HUMAS UIN MALANG – Sekretaris Jenderal Kementerian Agama Pusat mengundang 28 rektor Perguruan Tinggi Keagamaan Negeri (PTKN) yang berstatus Satuan Kerja (Satker) Badan Layanan Umum (BLU) dalam sebuah pertemuan penting di ruang meeting Gedung Kemenag, Jalan Lapangan Banteng Barat, Jakarta Pusat. Selasa, 23 Juli 2024.
Pertemuan ini bertujuan untuk membahas regulasi serta dasar hukum remunerasi kolektif berdasarkan PMK 129/PMK.05/2020 yang telah diubah dengan PMK 202/PMK.05/2022, khususnya pada Pasal 301 ayat (4) tentang penetapan usulan remunerasi secara kolektif.
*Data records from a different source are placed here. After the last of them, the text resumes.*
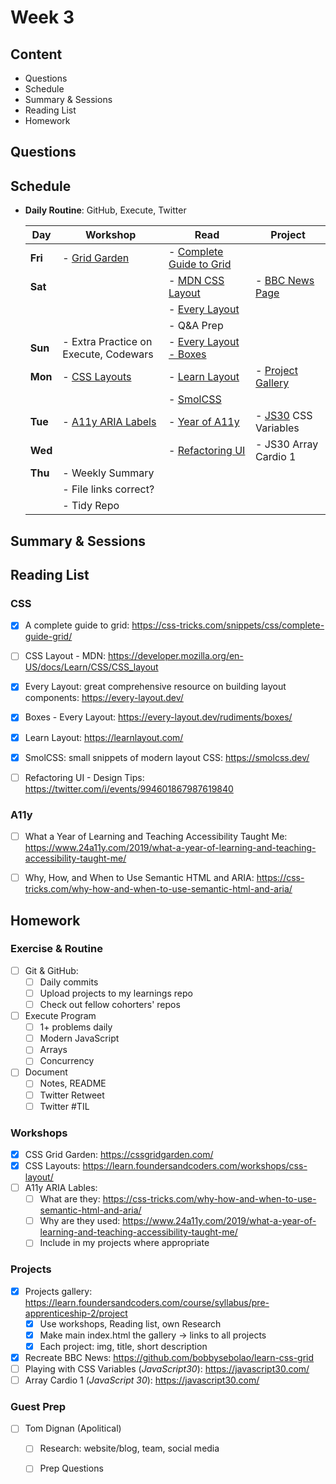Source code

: # Week 3

## Content
- Questions
- Schedule
- Summary & Sessions
- Reading List
- Homework

## Questions
## Schedule

  - **Daily Routine**: GitHub, Execute, Twitter


    | Day | Workshop | Read | Project |
    |---|---|---|---|
    | **Fri** | - [Grid Garden](https://cssgridgarden.com/) | - [Complete Guide to Grid](https://css-tricks.com/snippets/css/complete-guide-grid/) | |
    | **Sat** | | - [MDN CSS Layout](https://developer.mozilla.org/en-US/docs/Learn/CSS/CSS_layout) | - [BBC News Page](https://github.com/bobbysebolao/learn-css-grid) |
    |  | | - [Every Layout](https://every-layout.dev/) | |
    | | | - Q&A Prep | |
    | **Sun** | - Extra Practice on Execute, Codewars | - [Every Layout - Boxes](https://every-layout.dev/rudiments/boxes/) | |
    | **Mon** | - [CSS Layouts](https://learn.foundersandcoders.com/workshops/css-layout/) | - [Learn Layout](https://learnlayout.com/) | - [Project Gallery](https://learn.foundersandcoders.com/course/syllabus/pre-apprenticeship-2/project) |
    | | | - [SmolCSS](https://smolcss.dev/) | |
    | **Tue** | - [A11y ARIA Labels](https://css-tricks.com/why-how-and-when-to-use-semantic-html-and-aria/) | - [Year of A11y](<https://www.24a11y.com/2019/what-a-year-of-learning-and-teaching-accessibility-taught-me/>) | - [JS30](https://javascript30.com/) CSS Variables |
    | **Wed** | | - [Refactoring UI](https://twitter.com/i/events/994601867987619840) | - JS30 Array Cardio 1|
    | **Thu** | - Weekly Summary | | |
    | | - File links correct? | | |
    | | - Tidy Repo| | |



## Summary & Sessions

## Reading List

  ### CSS
  - [x] A complete guide to grid: <https://css-tricks.com/snippets/css/complete-guide-grid/>
  - [ ] CSS Layout - MDN: <https://developer.mozilla.org/en-US/docs/Learn/CSS/CSS_layout>
  - [x] Every Layout: great comprehensive resource on building layout components: <https://every-layout.dev/>
  - [x] Boxes - Every Layout: <https://every-layout.dev/rudiments/boxes/>
  - [x] Learn Layout: <https://learnlayout.com/>
  - [x] SmolCSS: small snippets of modern layout CSS: <https://smolcss.dev/>

  - [ ] Refactoring UI - Design Tips: <https://twitter.com/i/events/994601867987619840>

  ### A11y
  - [ ] What a Year of Learning and Teaching Accessibility Taught Me: <https://www.24a11y.com/2019/what-a-year-of-learning-and-teaching-accessibility-taught-me/>
  - [ ] Why, How, and When to Use Semantic HTML and ARIA: <https://css-tricks.com/why-how-and-when-to-use-semantic-html-and-aria/>


## Homework

  ### Exercise & Routine
  - [ ] Git & GitHub: 
    - [ ] Daily commits
    - [ ] Upload projects to my learnings repo
    - [ ] Check out fellow cohorters' repos
  - [ ] Execute Program
    - [ ] 1+ problems daily
    - [ ] Modern JavaScript
    - [ ] Arrays
    - [ ] Concurrency
  - [ ] Document
    - [ ] Notes, README
    - [ ] Twitter Retweet
    - [ ] Twitter #TIL

  ### Workshops
  - [x] CSS Grid Garden: <https://cssgridgarden.com/>
  - [x] CSS Layouts: <https://learn.foundersandcoders.com/workshops/css-layout/>
  - [ ] A11y ARIA Lables:
    - [ ] What are they: <https://css-tricks.com/why-how-and-when-to-use-semantic-html-and-aria/>
    - [ ] Why are they used: <https://www.24a11y.com/2019/what-a-year-of-learning-and-teaching-accessibility-taught-me/>
    - [ ] Include in my projects where appropriate

  ### Projects
  - [x] Projects gallery: <https://learn.foundersandcoders.com/course/syllabus/pre-apprenticeship-2/project>
    - [x] Use workshops, Reading list, own Research
    - [x] Make main index.html the gallery &rarr; links to all projects
    - [x] Each project: img, title, short description
  - [x] Recreate BBC News: <https://github.com/bobbysebolao/learn-css-grid>
  - [ ] Playing with CSS Variables (*JavaScript30*): <https://javascript30.com/>
  - [ ] Array Cardio 1 (*JavaScript 30*): <https://javascript30.com/> 

  ### Guest Prep
  - [ ] Tom Dignan (Apolitical)
    - [ ] Research: website/blog, team, social media
    - [ ] Prep Questions




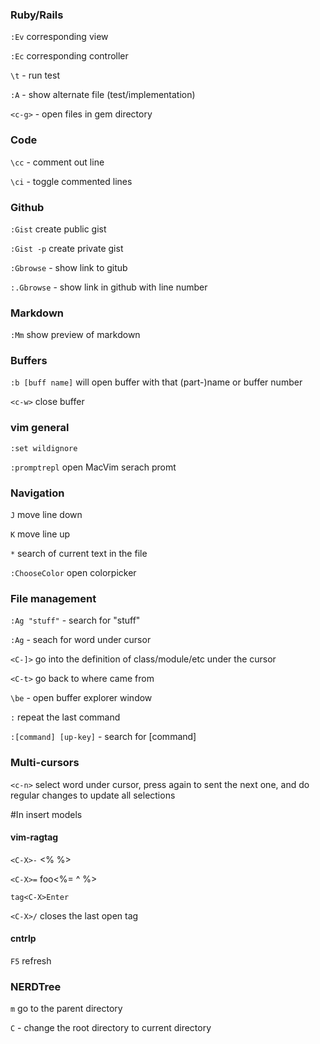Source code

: ### Ruby/Rails

`:Ev` corresponding view

`:Ec` corresponding controller

`\t`  - run test

`:A` - show alternate file (test/implementation)

`<c-g>` - open files in gem directory

### Code

`\cc` - comment out line

`\ci` - toggle commented lines

### Github
`:Gist` create public gist

`:Gist -p` create private gist

`:Gbrowse` - show link to gitub

`:.Gbrowse` - show link in github with line number

### Markdown

`:Mm` show preview of markdown

### Buffers
`:b [buff name]` will open buffer with that (part-)name or buffer number

`<c-w>` close buffer

### vim general

`:set wildignore`

`:promptrepl`  open MacVim serach promt

### Navigation

`J` move line down

`K` move line up

`*` search of current text in the file

`:ChooseColor` open colorpicker

### File management

`:Ag "stuff"` - search for "stuff"

`:Ag` - seach for word under cursor

`<C-]>` go into the definition of class/module/etc under the cursor

`<C-t>` go back to where came from

`\be` - open buffer explorer window

`:`  repeat the last command

`:[command] [up-key]` - search for [command]

### Multi-cursors

`<c-n>` select word under cursor, press again to sent the next one, and do regular changes to update all selections

#In insert models

#### vim-ragtag

`<C-X>-`        <% %>

`<C-X>=`        foo<%= ^ %>

`tag<C-X>Enter` <tag></tag>

`<C-X>/`        closes the last open tag

#### cntrlp
`F5` refresh



### NERDTree

`m` go to the parent directory

`C` - change the root directory to current directory
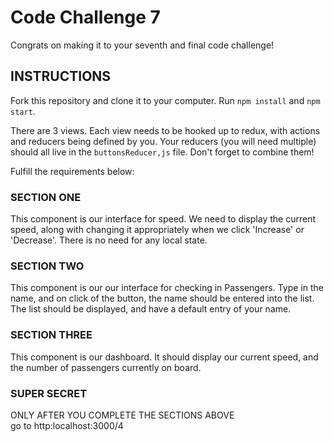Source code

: # Code Challenge 7

Congrats on making it to your seventh and final code challenge!

## INSTRUCTIONS
Fork this repository and clone it to your computer. Run `npm install` and `npm start`.

There are 3 views. Each view needs to be hooked up to redux, with actions and reducers being defined by you. Your reducers (you will need multiple) should all live in the `buttonsReducer,js` file. Don't forget to combine them!

Fulfill the requirements below:

### SECTION ONE
This component is our interface for speed. We need to display the current speed, along with changing it appropriately when we click 'Increase' or 'Decrease'. There is no need for any local state.

### SECTION TWO
This component is our our interface for checking in Passengers. Type in the name, and on click of the button, the name should be entered into the list. The list should be displayed, and have a default entry of your name.

### SECTION THREE
This component is our dashboard. It should display our current speed, and the number of passengers currently on board. 

### SUPER SECRET
ONLY AFTER YOU COMPLETE THE SECTIONS ABOVE  
go to http:localhost:3000/4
Dr. H. Ahmad Hidayatullah, M.Pd, Kepala Biro AUPK, hadir mewakili Rektor UIN Maulana Malik Ibrahim Malang bersama Dr. Ridwan.
Dalam sambutannya, Sekjen Kemenag RI, Prof. Dr. Ali Ramdhani, menekankan pentingnya kemandirian perguruan tinggi berstatus BLU. “Segala upaya dan terobosan harus dilakukan tanpa menyalahi regulasi yang berlaku. Oleh karena itu, dalam pertemuan ini dibutuhkan koordinasi langsung dengan 28 rektor yang lembaganya menggunakan layanan BLU,” ungkapnya.
Prof. Ali Ramdhani juga mendorong perguruan tinggi untuk mengoptimalkan pendapatan melalui peluang bisnis yang sesuai dengan iklim akademik, seperti konferensi berbayar dan jurnal berbayar. “Saya rasa itu peluang yang memang sesuai dengan iklim akademik di perguruan tinggi,” tambahnya.
Namun, hasil monitoring dan evaluasi (monev) BLU PTKIN menunjukkan masih banyak pekerjaan rumah, terutama dalam tata kelola BLU. Beberapa masalah yang perlu diatasi termasuk penyempurnaan pedoman dan SOP pengelolaan keuangan BLU, penguatan peran SPI, serta penyelesaian beberapa kasus hukum di sejumlah satker BLU.
Masalah-masalah ini menghambat upaya perguruan tinggi BLU dalam mengoptimalkan aset tetap yang dimilikinya. Faktor utama penghambat adalah belum adanya peta jalan (road map) optimalisasi aset BLU dan pedoman pengembangan unit bisnis.
Direktur pembinaan PPK BLU Ririn Kadariyah juga menjelaskan bahwa hasil monev BLU PTKIN dalam hal hasil kinerja keuangan dilaporkan bahwa terjadi adanya indikasi penumpukan kas BLU dan juga kurangnya digitalisasi pengelolaan keuangan dan layanan BLU. "Selain itu juga kurang optimalnya penempatan idle cash karena evaluasi rutin kegiatan belum dilaksanakan dan diintegrasikan dengan perencanaan keuangan," jelasnya.
Persoalan lain yang muncul juga soal penyusunan tarif layanan belum di dukung dengan perhitungan unit cost yang komprehensif dan juga belum didukung dengan adanya penetapan tarif. "Ini beberapa catatan hasil evaluasi yang telah dilakukan dan harus segera mengambil langkah untuk penyelesaian terhadap regulasi yang berlaku," paparnya.
Dengan pertemuan ini, diharapkan perguruan tinggi yang berstatus BLU dapat lebih mandiri dan optimal dalam memanfaatkan peluang bisnis yang ada tanpa melanggar regulasi yang berlaku.